In the context of civil litigation, often times the need arises to enter municipal records into evidence.  For example, our firm recently represented a client in a medical malpractice action; as a result of the malpractice, the client required a home health aid for the remainder of her lifespan, a hefty amount of damages if sufficiently non-speculatively established at trial.  While there are a number of ways the cost of the health aid could be established, such as by expert testimony by an economist; however, experts are expensive and any money spent proving the case at trial ultimately gets deducted from the client’s recovery in the form on disbursements.  To preserve as much money as possible for the client, while still proving the case, a better route is needed – luckily the CPLR and the City of New York provide the better way – CPLR §4518(c) and the City’s own records.

Municipalities, like any other large bureaucracy, maintain massive amounts of records, files and information.  Specifically relating to the example of our firm’s medical malpractice action, a record containing the costs of home health aide aides are maintained by the New York City Department of Human Resources Administration (

CPLR §4518(c) provides that “All records, writings and other things referred to in sections 2306 (hospital records; medical records) and 2307 (books, papers, and other things) are admissible in evidence under this rule and are prima facie evidence of the facts contained, provided they bear a certification or authentication by the head of the hospital, laboratory, department or bureau of a municipal corporation or of the state, or by an employee delegated for that purpose or by a qualified physician.

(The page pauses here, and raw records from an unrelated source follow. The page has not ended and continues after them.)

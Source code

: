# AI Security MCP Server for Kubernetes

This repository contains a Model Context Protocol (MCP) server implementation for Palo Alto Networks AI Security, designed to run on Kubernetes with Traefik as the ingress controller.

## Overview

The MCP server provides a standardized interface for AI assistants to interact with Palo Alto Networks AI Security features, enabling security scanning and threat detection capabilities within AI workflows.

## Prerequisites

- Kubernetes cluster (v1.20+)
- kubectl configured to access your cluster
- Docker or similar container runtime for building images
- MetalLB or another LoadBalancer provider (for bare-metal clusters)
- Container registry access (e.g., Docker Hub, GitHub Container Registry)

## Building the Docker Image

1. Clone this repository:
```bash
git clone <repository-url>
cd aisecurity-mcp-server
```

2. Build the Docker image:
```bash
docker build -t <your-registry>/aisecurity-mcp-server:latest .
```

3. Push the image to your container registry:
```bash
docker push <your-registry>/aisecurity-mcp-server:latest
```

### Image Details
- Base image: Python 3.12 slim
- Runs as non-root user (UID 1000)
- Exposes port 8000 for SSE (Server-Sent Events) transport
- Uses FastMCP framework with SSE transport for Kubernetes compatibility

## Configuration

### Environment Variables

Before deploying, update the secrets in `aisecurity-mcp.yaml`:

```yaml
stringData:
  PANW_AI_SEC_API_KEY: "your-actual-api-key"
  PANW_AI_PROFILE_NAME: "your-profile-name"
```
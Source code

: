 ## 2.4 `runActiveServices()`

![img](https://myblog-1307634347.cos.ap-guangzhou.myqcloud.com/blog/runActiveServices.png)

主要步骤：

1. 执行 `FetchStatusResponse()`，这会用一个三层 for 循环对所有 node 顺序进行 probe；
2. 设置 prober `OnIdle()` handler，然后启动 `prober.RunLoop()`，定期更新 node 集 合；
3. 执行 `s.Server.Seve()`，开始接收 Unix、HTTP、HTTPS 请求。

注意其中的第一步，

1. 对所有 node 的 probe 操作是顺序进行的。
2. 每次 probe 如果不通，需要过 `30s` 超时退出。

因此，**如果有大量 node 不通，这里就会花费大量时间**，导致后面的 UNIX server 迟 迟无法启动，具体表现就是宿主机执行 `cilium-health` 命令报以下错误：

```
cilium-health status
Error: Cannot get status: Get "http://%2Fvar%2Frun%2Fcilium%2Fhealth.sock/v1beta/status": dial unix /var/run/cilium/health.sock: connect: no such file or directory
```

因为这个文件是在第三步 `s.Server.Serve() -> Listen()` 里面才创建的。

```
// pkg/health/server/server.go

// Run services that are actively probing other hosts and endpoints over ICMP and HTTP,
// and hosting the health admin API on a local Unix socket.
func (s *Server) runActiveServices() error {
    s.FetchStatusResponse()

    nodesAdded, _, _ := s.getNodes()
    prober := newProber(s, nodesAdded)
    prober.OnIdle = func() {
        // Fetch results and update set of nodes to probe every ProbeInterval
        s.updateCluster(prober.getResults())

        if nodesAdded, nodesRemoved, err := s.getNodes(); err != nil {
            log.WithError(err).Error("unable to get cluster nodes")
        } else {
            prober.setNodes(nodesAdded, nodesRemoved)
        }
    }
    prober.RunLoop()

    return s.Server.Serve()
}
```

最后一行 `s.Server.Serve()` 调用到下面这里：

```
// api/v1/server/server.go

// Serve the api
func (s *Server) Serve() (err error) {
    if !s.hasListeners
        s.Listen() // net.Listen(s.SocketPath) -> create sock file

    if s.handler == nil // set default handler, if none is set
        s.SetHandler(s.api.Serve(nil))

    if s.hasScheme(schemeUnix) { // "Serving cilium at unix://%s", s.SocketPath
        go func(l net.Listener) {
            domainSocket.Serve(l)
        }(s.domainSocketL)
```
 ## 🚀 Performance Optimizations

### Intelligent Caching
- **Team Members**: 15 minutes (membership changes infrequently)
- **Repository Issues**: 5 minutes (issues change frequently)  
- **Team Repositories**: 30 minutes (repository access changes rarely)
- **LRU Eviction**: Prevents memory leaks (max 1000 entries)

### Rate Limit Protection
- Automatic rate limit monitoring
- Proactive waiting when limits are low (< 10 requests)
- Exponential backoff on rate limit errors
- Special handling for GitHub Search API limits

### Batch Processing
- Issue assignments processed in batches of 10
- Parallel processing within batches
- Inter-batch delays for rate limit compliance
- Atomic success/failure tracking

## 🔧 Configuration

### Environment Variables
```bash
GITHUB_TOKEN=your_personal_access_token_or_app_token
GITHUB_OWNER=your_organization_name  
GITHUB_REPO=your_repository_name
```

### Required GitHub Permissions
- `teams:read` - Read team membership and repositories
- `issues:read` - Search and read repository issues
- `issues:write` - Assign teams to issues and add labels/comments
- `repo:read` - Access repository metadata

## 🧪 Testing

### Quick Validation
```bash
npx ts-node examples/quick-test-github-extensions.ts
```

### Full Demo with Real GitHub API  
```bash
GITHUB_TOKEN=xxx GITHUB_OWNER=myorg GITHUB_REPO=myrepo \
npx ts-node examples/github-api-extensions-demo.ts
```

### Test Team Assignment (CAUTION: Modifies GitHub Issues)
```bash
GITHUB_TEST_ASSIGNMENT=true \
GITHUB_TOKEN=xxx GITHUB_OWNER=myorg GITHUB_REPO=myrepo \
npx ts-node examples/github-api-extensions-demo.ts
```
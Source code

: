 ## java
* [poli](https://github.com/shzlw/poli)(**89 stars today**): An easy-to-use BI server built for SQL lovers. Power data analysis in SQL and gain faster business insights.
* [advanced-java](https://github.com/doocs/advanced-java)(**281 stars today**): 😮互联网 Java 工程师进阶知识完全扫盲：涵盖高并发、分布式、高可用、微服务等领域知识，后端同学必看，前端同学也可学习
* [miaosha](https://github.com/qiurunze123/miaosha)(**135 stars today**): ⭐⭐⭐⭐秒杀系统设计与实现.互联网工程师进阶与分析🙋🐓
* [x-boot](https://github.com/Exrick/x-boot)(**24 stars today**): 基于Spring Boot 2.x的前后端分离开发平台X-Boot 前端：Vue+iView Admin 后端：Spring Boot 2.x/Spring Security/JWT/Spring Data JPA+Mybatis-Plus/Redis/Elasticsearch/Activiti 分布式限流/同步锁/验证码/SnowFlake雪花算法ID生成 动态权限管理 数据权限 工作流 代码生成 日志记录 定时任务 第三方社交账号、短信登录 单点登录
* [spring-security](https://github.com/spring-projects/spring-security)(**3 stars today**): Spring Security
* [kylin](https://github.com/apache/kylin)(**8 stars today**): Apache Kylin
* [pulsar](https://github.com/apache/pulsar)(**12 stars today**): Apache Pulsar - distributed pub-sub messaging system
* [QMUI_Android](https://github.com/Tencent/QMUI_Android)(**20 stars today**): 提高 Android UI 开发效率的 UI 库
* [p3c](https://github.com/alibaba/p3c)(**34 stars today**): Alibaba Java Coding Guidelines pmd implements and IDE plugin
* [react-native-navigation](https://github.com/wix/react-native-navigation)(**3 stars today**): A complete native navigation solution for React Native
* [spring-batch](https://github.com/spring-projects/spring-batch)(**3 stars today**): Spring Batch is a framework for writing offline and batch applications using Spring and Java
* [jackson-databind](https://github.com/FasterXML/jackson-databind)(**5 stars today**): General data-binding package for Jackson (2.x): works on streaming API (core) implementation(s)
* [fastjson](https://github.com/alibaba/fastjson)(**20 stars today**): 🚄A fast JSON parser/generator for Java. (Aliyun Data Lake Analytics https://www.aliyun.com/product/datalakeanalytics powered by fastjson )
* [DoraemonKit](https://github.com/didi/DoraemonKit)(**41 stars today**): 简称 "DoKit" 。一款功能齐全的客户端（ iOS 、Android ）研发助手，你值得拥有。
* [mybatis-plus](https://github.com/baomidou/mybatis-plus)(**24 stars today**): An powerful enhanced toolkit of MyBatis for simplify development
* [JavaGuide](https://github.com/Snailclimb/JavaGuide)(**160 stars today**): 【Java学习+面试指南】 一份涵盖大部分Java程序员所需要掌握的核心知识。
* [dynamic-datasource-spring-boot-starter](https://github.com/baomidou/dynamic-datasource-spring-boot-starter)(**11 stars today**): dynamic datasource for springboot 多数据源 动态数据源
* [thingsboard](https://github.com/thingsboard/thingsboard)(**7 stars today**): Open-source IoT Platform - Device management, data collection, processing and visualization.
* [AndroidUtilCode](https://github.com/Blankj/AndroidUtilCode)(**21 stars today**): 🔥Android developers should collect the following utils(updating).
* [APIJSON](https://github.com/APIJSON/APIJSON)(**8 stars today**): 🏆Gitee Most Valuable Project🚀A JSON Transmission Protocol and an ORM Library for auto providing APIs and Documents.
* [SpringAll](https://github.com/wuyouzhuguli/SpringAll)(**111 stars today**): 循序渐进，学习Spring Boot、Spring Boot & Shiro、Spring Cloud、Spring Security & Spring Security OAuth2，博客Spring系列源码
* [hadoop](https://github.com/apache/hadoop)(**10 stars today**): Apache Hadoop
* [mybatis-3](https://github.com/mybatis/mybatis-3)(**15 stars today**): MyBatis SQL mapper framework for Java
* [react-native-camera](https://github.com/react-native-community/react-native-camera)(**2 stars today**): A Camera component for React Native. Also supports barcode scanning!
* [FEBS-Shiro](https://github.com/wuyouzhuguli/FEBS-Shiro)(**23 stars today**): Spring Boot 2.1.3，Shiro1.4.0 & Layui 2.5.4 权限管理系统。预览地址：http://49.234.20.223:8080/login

Further, social services agency constitutes a business for the purposes of CPLR §4518.  People v. Montroy, 225 App Div 2d 913 (3d Dept 1996).  Thus, the record of the New York City Human Resources Administration (“HRA”) that contains the costs of home health aid is admissible AND, more importantly, are prima facie evidence of the facts contained, provided the records bear a certification or authentication of the department or bureau head.

Furthermore, the dictates of CPLR §4518(c), provides that “Certain business records may be received in evidence without having been authenticated by their maker, but only if they are certified in accordance with CPLR§4518(c)”.  Peerless Ins. Co. v. Milloul, 140 App Div 2d 346 (2d Dept 1988).

In simpler terms and relating it to our firm’s medical malpractice case, if the record from the HRA is certified or authenticated, it comes into evidence and is sufficient proof of the cost of a home health aid, no costly expert required.

The court in 20-22 Prince LLC v. Tsue Kwai Yen, 32 Misc. 3d 1224(A) (2011) was presented with a situation identical to the situation our firm faced regarding the admissibility of HRA records.  The 20-22 Prince LLC court noted that it was undisputed that the records are certified, and with respect to the admissibility of the records stated that the HRA records can come into evidence under CPLR §4518(c) because they are clearly municipal records that fall within the parameters of the statute.

Equally so, in our firm’s case, the court found that it was undisputed that the records were certified and admitted them into evidence pursuant to CPLR §4518(c) since they were clearly municipal records that fall within the parameters of the statute.  The result, over a half million dollar in additional damages for the cost of a home health aid, and no costly expert needed to prove the damages – now that’s a better way!